Being one of the HAIC (head aliens in charge) has given Tommy more powers than all of the True Blood bitches combined. You know how Sookeh Stackhouse thinks her fairy vagina has some real powers? Well, her fairy vagina has nothing on Tommy’s fairy vagina. Janet writes that Tommy is an OT VII and is near the top of Scientology’s Bridge to Total Freedom:
OTs are Scientology’s elite — enlightened beings who are said to have total “control” over themselves and their environment. OTs can allegedly move inanimate objects with their minds, leave their bodies at will and telepathically communicate with, and control the behavior of, both animals and human beings. At the highest levels, they are allegedly liberated from the physical universe, to the point where they can psychically control what Scientologists call MEST: Matter, Energy, Space and Time.
Thetan, please. The only thing Tommy has an affect on is MLFN: My Last Fucking Nerve.
If Tommy read a book from the YA Science Fiction section at a Barnes & Noble, he would’ve ended up with the same information and the same amount of special powers: NONE. Bitch thinks he’s Evie Garland and shit.

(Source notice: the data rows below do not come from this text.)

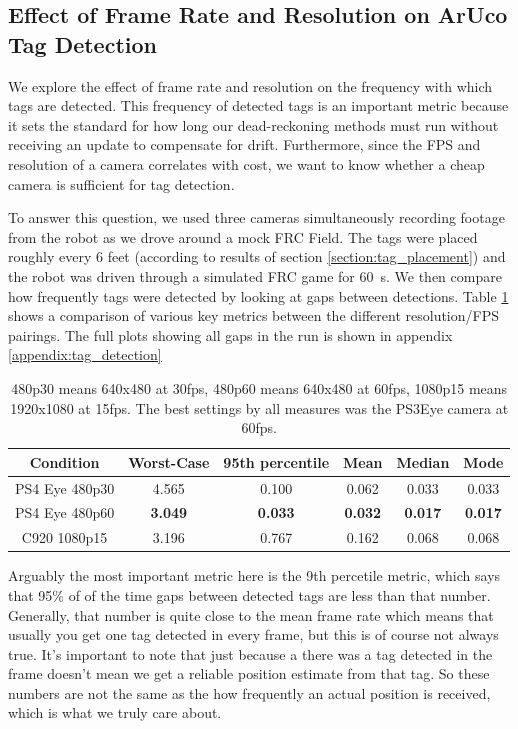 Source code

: \documentclass{article}
\begin{document}
	\subsection{Effect of Frame Rate and Resolution on ArUco Tag Detection}

    We explore the effect of frame rate and resolution on the frequency with which tags are detected. This frequency of detected tags is an important metric because it sets the standard for how long our dead-reckoning methods must run without receiving an update to compensate for drift. Furthermore, since the FPS and resolution of a camera correlates with cost, we want to know whether a cheap camera is sufficient for tag detection.

      To answer this question, we used three cameras simultaneously recording footage from the robot as we drove around a mock FRC Field. The tags were placed roughly every 6 feet (according to results of section \ref{section:tag_placement}) and the robot was driven through a simulated FRC game for \SI{60}{\second}. We then compare how frequently tags were detected by looking at gaps between detections. Table \ref{table:tag_detection_comparison} shows a comparison of various key metrics between the different resolution/FPS pairings. The full plots showing all gaps in the run is shown in appendix \ref{appendix:tag_detection}

    \begin{table}[H]
      \begin{tabular}{|c|c|c|c|c|c|} \hline
        Condition & Worst-Case & 95th percentile & Mean & Median & Mode \\ \hline
        PS4 Eye 480p30 & 4.565 & 0.100 & 0.062 & 0.033 & 0.033 \\ \hline
        PS4 Eye 480p60 & \textbf{3.049} & \textbf{0.033} & \textbf{0.032} & \textbf{0.017} & \textbf{0.017} \\ \hline
        C920 1080p15 & 3.196 & 0.767 & 0.162 & 0.068 & 0.068 \\ \hline
      \end{tabular}
      \caption{480p30 means 640x480 at 30fps, 480p60 means 640x480 at 60fps, 1080p15 means 1920x1080 at 15fps. The best settings by all measures was the PS3Eye camera at 60fps.}
      \label{table:tag_detection_comparison}
    \end{table}

    Arguably the most important metric here is the 9th percetile metric, which says that 95\% of of the time gaps between detected tags are less than that number. Generally, that number is quite close to the mean frame rate which means that usually you get one tag detected in every frame, but this is of course not always true. It's important to note that just because a there was a tag detected in the frame doesn't mean we get a reliable position estimate from that tag. So these numbers are not the same as the how frequently an actual position is received, which is what we truly care about.
\end{document}
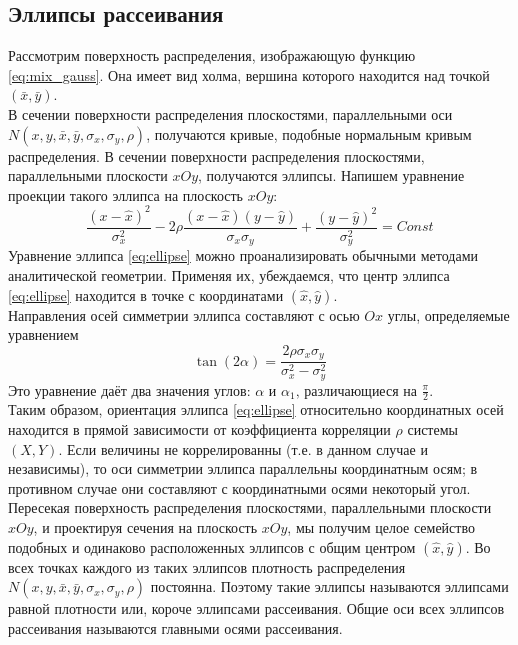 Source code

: \documentclass[main.tex]{subfiles}
\begin{document}
\subsection{Эллипсы рассеивания}
Рассмотрим поверхность распределения, изображающую функцию \eqref{eq:mix_gauss}. Она имеет вид холма, вершина которого находится над точкой $(\bar{x}, \bar{y})$. \\
В сечении поверхности распределения плоскостями, параллельными оси $N(x, y, \bar{x}, \bar{y}, \sigma_{x}, \sigma_{y}, \rho)$, получаются кривые, подобные нормальным кривым распределения. В сечении поверхности распределения плоскостями, параллельными плоскости $xOy$, получаются эллипсы. Напишем уравнение проекции такого эллипса на плоскость $xOy$:
\begin{equation} \label{eq:ellipse}
	\dfrac{(x - \hat{x})^2}{\sigma_{x}^2} - 2 \rho \dfrac{(x - \hat{x}) (y - \hat{y})}{\sigma_{x} \sigma_{y}} + \dfrac{(y - \hat{y})^2}{\sigma_{y}^2} = Const
\end{equation}
Уравнение эллипса \eqref{eq:ellipse} можно проанализировать обычными методами аналитической геометрии. Применяя их, убеждаемся, что центр эллипса \eqref{eq:ellipse} находится в точке с координатами $(\hat{x}, \hat{y})$. \\
Направления осей симметрии эллипса составляют с осью $Ox$ углы, определяемые уравнением
\begin{equation}
	\tan(2 \alpha) = \dfrac{2 \rho \sigma_{x} \sigma_{y}}{\sigma_{x}^2 - \sigma_{y}^2}
\end{equation}
Это уравнение даёт два значения углов: $\alpha \text{ и } \alpha_1 \text{, различающиеся на } \frac{\pi}{2}$. \\
Таким образом, ориентация эллипса \eqref{eq:ellipse} относительно координатных осей находится в прямой зависимости от коэффициента корреляции $\rho$ системы $(X, Y)$. Если величины не коррелированны (т.е. в данном случае и независимы), то оси симметрии эллипса параллельны координатным осям; в противном случае они составляют с координатными осями некоторый угол. Пересекая поверхность распределения плоскостями, параллельными плоскости $xOy$, и проектируя сечения на плоскость $xOy$, мы получим целое семейство подобных и одинаково расположенных эллипсов с общим центром $(\hat{x}, \hat{y})$. Во всех точках каждого из таких эллипсов плотность распределения $N(x, y, \bar{x}, \bar{y}, \sigma_{x}, \sigma_{y}, \rho)$ постоянна. Поэтому такие эллипсы называются эллипсами равной плотности или, короче эллипсами рассеивания. Общие оси всех эллипсов рассеивания называются главными осями рассеивания.
\end{document}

Tommy can’t leave his body at will, because if he could he’d permanently move into a taller one. Tommy can’t control inanimate objects with his mind, because if he could he wouldn’t have to psychically straighten his butt plug every time it shifted while he walked. Tommy can’t control the behavior of animals, because if he could he’d give himself a good cackle by making the tortured beast on John Travolta’s head jump in public. Tommy can’t read the minds of humans, because if he could he wouldn’t have busted out an “OH SNAP, GURL!” when Katie filed for divorce.
Tommy is taking part in the most expensive and creepiest role-playing games ever, but if it makes him happy, then I say keep jumping up that bridge to nowhere, bitch.